An Evening With Pops Derwood

Pops Derwood is practically a celebrity in his living room, so we've asked him to bring that fame and a .205 career batting average to Offbase and share a story or two about his illustrious career in the Chicago Cubs organization. His book, I Didn't See That Fast Ball, But I Heard It, is not scheduled for release until January, 2012, but here is an excerpt.


More Tales from the Low-and I mean Low-Minor Leagues

Sorry to use an old-timers term, but all I could say was ‘yowza yowza yowza.’ The woman that walked into our trailer with Pete LaCock’s summer girlfriend was a knockout. Blond, busty...oh, and smelly.

The smelly part was that she was picking onions in this small, South Dakota town for a summer job (the summer job should have been the first hint of trouble to come). So, she smelled like an onion.

I had no intention of doing anything that would cause me trouble. I was practically engaged and though I was also lonely as hell sitting in rookie ball in the Pioneer League, this was strictly a ‘look at the menu but don’t taste’ situation. Of course, she and her friend weren’t thinking that way at all. Way before Susan Sarandon and that other girl were following the minor league team in Bull Durham, groupies were following team buses in the bushes of Idaho, too. And these girls actually followed the bus. When we had 13-hour bus rides to places like Ogden, Utah, some of our players would actually find their girlfriends following the bus and sleeping god knows where (we knew where), and showing up at the ballpark at night.

I must say I was intrigued that this very pretty, onion picker was following the bus and kept talking to me. But I was a good boy from start to finish. Not only didn’t I touch her, I didn’t encourage her and didn’t invite her to follow me anywhere, which is going to be real important to this story as you will find out in a minute.

As for Pete? Well, Pete was the No. 1 draft choice, which made him different (I found out just how different when I slept on the floor of his apartment after getting shipped to Caldwell, rolled over in the morning and saw his bats with his freakin’ name on them in a box. My bats said K55 and didn’t have anybody’s name on them, especially not mine). Pete was different because he was from California, and the son of Peter Marshall of Hollywood Squares fame. He was going to the big leagues and he was going to break whatever rule he wanted to break and though our manager, the great Sparky Davis, fined him so much he was borrowing money from me to buy his chew, Pete was less concerned than me about rules.
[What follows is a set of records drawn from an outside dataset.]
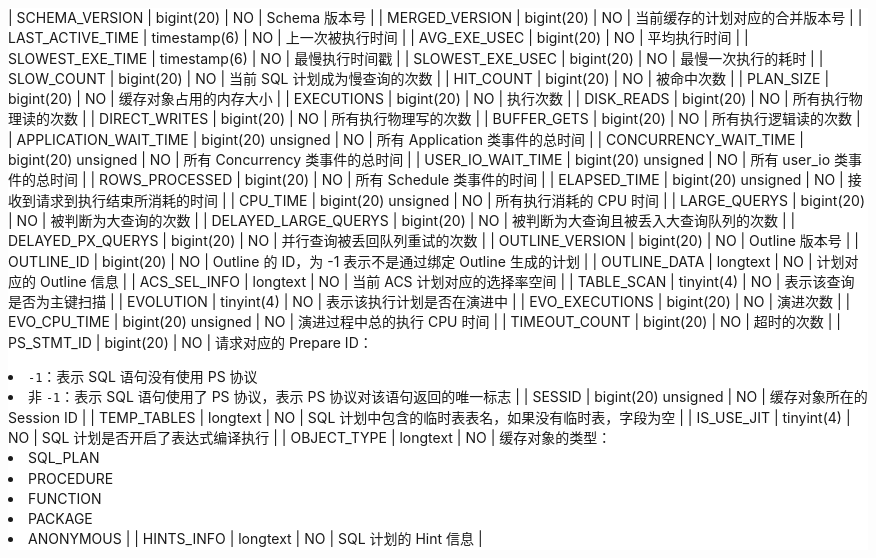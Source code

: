 | SCHEMA_VERSION        | bigint(20)          | NO         | Schema 版本号                                                                       |
| MERGED_VERSION        | bigint(20)          | NO         | 当前缓存的计划对应的合并版本号                                                                  |
| LAST_ACTIVE_TIME      | timestamp(6)        | NO         | 上一次被执行时间                                                                         |
| AVG_EXE_USEC          | bigint(20)          | NO         | 平均执行时间                                                                           |
| SLOWEST_EXE_TIME      | timestamp(6)        | NO         | 最慢执行时间戳                                                                          |
| SLOWEST_EXE_USEC      | bigint(20)          | NO         | 最慢一次执行的耗时                                                                        |
| SLOW_COUNT            | bigint(20)          | NO         | 当前 SQL 计划成为慢查询的次数                                                                |
| HIT_COUNT             | bigint(20)          | NO         | 被命中次数                                                                            |
| PLAN_SIZE             | bigint(20)          | NO         | 缓存对象占用的内存大小                                                                      |
| EXECUTIONS            | bigint(20)          | NO         | 执行次数                                                                             |
| DISK_READS            | bigint(20)          | NO         | 所有执行物理读的次数                                                                       |
| DIRECT_WRITES         | bigint(20)          | NO         | 所有执行物理写的次数                                                                       |
| BUFFER_GETS           | bigint(20)          | NO         | 所有执行逻辑读的次数                                                                       |
| APPLICATION_WAIT_TIME | bigint(20) unsigned | NO         | 所有 Application 类事件的总时间                                                           |
| CONCURRENCY_WAIT_TIME | bigint(20) unsigned | NO         | 所有 Concurrency 类事件的总时间                                                           |
| USER_IO_WAIT_TIME     | bigint(20) unsigned | NO         | 所有 user_io 类事件的总时间                                                               |
| ROWS_PROCESSED        | bigint(20)          | NO         | 所有 Schedule 类事件的时间                                                               |
| ELAPSED_TIME          | bigint(20) unsigned | NO         | 接收到请求到执行结束所消耗的时间                                                                 |
| CPU_TIME              | bigint(20) unsigned | NO         | 所有执行消耗的 CPU 时间                                                                   |
| LARGE_QUERYS          | bigint(20)          | NO         | 被判断为大查询的次数                                                                       |
| DELAYED_LARGE_QUERYS  | bigint(20)          | NO         | 被判断为大查询且被丢入大查询队列的次数                                                              |
| DELAYED_PX_QUERYS     | bigint(20)          | NO         | 并行查询被丢回队列重试的次数                                                                   |
| OUTLINE_VERSION       | bigint(20)          | NO         | Outline 版本号                                                                      |
| OUTLINE_ID            | bigint(20)          | NO         | Outline 的 ID，为 -1 表示不是通过绑定 Outline 生成的计划                                         |
| OUTLINE_DATA          | longtext            | NO         | 计划对应的 Outline 信息                                                                 |
| ACS_SEL_INFO          | longtext            | NO         | 当前 ACS 计划对应的选择率空间                                                                |
| TABLE_SCAN            | tinyint(4)          | NO         | 表示该查询是否为主键扫描                                                                     |
| EVOLUTION             | tinyint(4)          | NO         | 表示该执行计划是否在演进中                                                                    |
| EVO_EXECUTIONS        | bigint(20)          | NO         | 演进次数                                                                             |
| EVO_CPU_TIME          | bigint(20) unsigned | NO         | 演进过程中总的执行 CPU 时间                                                                 |
| TIMEOUT_COUNT         | bigint(20)          | NO         | 超时的次数                                                                            |
| PS_STMT_ID            | bigint(20)          | NO         | 请求对应的 Prepare ID： <li>`-1`：表示 SQL 语句没有使用 PS 协议<li> 非 `-1`：表示 SQL 语句使用了 PS 协议，表示 PS 协议对该语句返回的唯一标志                                                      |
| SESSID                | bigint(20) unsigned | NO         | 缓存对象所在的 Session ID                                                               |
| TEMP_TABLES           | longtext            | NO         | SQL 计划中包含的临时表表名，如果没有临时表，字段为空                                                     |
| IS_USE_JIT            | tinyint(4)          | NO         | SQL 计划是否开启了表达式编译执行                                                               |
| OBJECT_TYPE           | longtext            | NO         | 缓存对象的类型： <li>SQL_PLAN<li> PROCEDURE   <li>FUNCTION<li> PACKAGE   <li> ANONYMOUS                                                            |
| HINTS_INFO            | longtext            | NO         | SQL 计划的 Hint 信息                                                                  |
So what’s the importance of my not having been a bad boy? Well at the team's season-ending party at the palatial and beautifully-appointed Holiday Inn, a guy with cowboy boots, chew in his mouth and a shirt that looked like he had just shat in it and put it back on, sidled up to me.

“So you been hanging out with ____ huh?” (the onion picker).

“Nope I ain’t been hanging out with anyone. She just follows the damn bus.”

“Well, that’s good.”

“Why’s that?”

Drum roll....

”'Cause she’s 14.”

I didn’t even say ‘how old?’ or anything like that. I just ran away as fast as I could and headed to my room to hide under my bed to wait for the school bus that was driving us to the airport the next day.

Looking back, the school bus was quite fitting.